=== WHAT THE TASK REQUIRES ===
The lines from the start of the data through the line with "Efectos de daños al hipocampo" are to be returned verbatim; all later lines are to be omitted.

=== THE DATA ===
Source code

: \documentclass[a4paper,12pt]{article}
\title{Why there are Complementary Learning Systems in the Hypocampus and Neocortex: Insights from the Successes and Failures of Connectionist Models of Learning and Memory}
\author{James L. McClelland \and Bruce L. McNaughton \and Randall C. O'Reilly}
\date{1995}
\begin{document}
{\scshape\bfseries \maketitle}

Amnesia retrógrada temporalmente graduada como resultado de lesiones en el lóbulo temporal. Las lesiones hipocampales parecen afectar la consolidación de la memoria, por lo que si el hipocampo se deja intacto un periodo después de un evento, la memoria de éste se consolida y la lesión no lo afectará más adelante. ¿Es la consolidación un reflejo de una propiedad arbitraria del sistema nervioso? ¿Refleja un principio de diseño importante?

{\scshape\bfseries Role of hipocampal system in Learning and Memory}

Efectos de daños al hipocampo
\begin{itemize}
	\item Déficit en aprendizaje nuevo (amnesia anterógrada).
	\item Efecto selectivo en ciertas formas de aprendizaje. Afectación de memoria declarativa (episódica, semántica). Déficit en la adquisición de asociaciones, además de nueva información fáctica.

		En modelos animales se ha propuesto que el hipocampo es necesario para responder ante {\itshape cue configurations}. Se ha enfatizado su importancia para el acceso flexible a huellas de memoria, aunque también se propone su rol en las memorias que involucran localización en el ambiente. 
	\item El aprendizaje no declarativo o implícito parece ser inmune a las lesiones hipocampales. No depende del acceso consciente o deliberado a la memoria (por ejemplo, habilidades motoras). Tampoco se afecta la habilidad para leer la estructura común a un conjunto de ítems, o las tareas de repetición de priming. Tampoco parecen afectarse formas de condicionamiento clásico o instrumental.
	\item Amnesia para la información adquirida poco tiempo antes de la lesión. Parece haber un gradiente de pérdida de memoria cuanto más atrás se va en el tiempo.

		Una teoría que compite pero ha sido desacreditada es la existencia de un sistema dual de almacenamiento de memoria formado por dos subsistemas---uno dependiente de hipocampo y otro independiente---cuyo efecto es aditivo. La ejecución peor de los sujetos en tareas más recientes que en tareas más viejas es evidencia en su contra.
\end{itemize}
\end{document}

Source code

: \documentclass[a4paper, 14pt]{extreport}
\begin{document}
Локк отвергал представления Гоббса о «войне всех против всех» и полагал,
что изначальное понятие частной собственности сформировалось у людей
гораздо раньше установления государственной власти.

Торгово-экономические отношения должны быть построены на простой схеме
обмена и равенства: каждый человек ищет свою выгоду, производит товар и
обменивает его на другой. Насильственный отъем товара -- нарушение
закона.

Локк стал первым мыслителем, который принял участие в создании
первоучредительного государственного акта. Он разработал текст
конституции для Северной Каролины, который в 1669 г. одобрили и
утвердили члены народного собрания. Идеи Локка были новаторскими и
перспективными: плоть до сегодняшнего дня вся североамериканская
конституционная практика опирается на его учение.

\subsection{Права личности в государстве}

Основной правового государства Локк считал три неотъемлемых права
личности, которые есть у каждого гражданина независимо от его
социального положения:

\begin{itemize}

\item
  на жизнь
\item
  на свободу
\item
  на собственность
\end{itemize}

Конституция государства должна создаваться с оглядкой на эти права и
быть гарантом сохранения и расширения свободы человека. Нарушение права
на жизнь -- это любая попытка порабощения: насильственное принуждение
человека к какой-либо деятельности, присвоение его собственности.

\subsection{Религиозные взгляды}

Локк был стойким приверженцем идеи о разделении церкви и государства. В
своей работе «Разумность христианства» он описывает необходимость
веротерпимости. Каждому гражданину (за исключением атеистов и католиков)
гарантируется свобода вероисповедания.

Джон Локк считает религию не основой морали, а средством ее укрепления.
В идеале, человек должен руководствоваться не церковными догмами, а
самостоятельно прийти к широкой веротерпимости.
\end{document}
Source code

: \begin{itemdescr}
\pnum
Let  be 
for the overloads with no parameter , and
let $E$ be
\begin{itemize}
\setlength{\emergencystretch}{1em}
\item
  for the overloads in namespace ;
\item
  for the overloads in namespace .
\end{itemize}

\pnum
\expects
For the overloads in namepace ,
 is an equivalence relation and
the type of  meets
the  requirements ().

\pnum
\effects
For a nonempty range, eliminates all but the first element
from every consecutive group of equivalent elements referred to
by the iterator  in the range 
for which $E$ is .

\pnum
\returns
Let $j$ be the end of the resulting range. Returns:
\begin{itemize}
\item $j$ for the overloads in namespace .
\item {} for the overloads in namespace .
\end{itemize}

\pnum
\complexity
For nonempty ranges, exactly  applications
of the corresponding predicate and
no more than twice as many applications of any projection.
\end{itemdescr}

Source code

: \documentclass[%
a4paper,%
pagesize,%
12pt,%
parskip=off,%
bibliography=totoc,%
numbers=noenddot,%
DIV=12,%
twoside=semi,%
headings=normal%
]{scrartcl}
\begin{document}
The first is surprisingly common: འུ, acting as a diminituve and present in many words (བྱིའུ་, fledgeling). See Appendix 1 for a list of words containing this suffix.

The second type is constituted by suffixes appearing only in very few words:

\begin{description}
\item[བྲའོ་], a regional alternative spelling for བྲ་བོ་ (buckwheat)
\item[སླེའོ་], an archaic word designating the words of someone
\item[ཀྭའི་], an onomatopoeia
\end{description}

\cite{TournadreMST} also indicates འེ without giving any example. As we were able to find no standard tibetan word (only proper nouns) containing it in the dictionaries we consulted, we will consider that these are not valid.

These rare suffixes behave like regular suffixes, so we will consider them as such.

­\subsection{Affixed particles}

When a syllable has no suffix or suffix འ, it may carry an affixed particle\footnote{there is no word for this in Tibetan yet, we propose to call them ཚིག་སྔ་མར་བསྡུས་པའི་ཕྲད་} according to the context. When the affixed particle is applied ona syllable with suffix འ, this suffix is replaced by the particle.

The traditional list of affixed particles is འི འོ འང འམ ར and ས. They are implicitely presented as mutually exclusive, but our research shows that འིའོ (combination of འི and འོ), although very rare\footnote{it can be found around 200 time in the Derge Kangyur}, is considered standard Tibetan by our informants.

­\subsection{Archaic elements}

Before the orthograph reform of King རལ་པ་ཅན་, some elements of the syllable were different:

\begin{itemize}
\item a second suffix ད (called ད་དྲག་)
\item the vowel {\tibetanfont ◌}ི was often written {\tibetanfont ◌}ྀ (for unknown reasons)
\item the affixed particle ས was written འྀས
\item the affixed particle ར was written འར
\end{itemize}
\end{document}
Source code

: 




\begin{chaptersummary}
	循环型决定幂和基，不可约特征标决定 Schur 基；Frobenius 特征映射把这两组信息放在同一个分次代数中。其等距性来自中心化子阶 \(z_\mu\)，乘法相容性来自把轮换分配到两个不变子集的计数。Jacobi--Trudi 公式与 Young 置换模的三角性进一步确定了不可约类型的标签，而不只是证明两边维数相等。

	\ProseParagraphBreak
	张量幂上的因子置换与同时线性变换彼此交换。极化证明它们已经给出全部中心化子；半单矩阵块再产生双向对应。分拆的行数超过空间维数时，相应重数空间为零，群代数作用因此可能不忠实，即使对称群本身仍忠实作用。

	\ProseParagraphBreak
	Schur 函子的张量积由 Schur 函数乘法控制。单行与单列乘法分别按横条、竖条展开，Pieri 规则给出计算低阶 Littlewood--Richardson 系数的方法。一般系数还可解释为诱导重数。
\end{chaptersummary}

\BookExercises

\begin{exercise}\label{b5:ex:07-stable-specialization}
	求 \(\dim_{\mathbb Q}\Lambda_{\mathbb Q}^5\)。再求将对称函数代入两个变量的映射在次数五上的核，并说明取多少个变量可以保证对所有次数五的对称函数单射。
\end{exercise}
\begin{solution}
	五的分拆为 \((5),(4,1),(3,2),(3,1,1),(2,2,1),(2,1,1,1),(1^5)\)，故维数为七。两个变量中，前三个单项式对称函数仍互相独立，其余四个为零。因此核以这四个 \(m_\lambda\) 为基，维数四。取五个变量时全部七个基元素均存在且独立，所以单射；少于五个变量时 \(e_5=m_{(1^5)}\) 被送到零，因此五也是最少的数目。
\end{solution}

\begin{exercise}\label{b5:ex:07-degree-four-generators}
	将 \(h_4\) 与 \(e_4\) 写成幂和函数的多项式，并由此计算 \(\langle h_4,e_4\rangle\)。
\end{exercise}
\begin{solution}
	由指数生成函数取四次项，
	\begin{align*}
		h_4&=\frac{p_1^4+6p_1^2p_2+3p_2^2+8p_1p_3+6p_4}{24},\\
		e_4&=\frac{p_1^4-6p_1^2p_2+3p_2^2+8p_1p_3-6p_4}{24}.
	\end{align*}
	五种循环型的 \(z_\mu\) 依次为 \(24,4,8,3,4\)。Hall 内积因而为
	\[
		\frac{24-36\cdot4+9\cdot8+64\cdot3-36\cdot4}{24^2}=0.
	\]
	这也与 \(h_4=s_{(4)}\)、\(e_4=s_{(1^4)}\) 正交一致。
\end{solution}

=== RESPONSE AREA ===
Source code

: \documentclass[a4paper,12pt]{article}
\title{Why there are Complementary Learning Systems in the Hypocampus and Neocortex: Insights from the Successes and Failures of Connectionist Models of Learning and Memory}
\author{James L. McClelland \and Bruce L. McNaughton \and Randall C. O'Reilly}
\date{1995}
\begin{document}
{\scshape\bfseries \maketitle}

Amnesia retrógrada temporalmente graduada como resultado de lesiones en el lóbulo temporal. Las lesiones hipocampales parecen afectar la consolidación de la memoria, por lo que si el hipocampo se deja intacto un periodo después de un evento, la memoria de éste se consolida y la lesión no lo afectará más adelante. ¿Es la consolidación un reflejo de una propiedad arbitraria del sistema nervioso? ¿Refleja un principio de diseño importante?

{\scshape\bfseries Role of hipocampal system in Learning and Memory}

Efectos de daños al hipocampo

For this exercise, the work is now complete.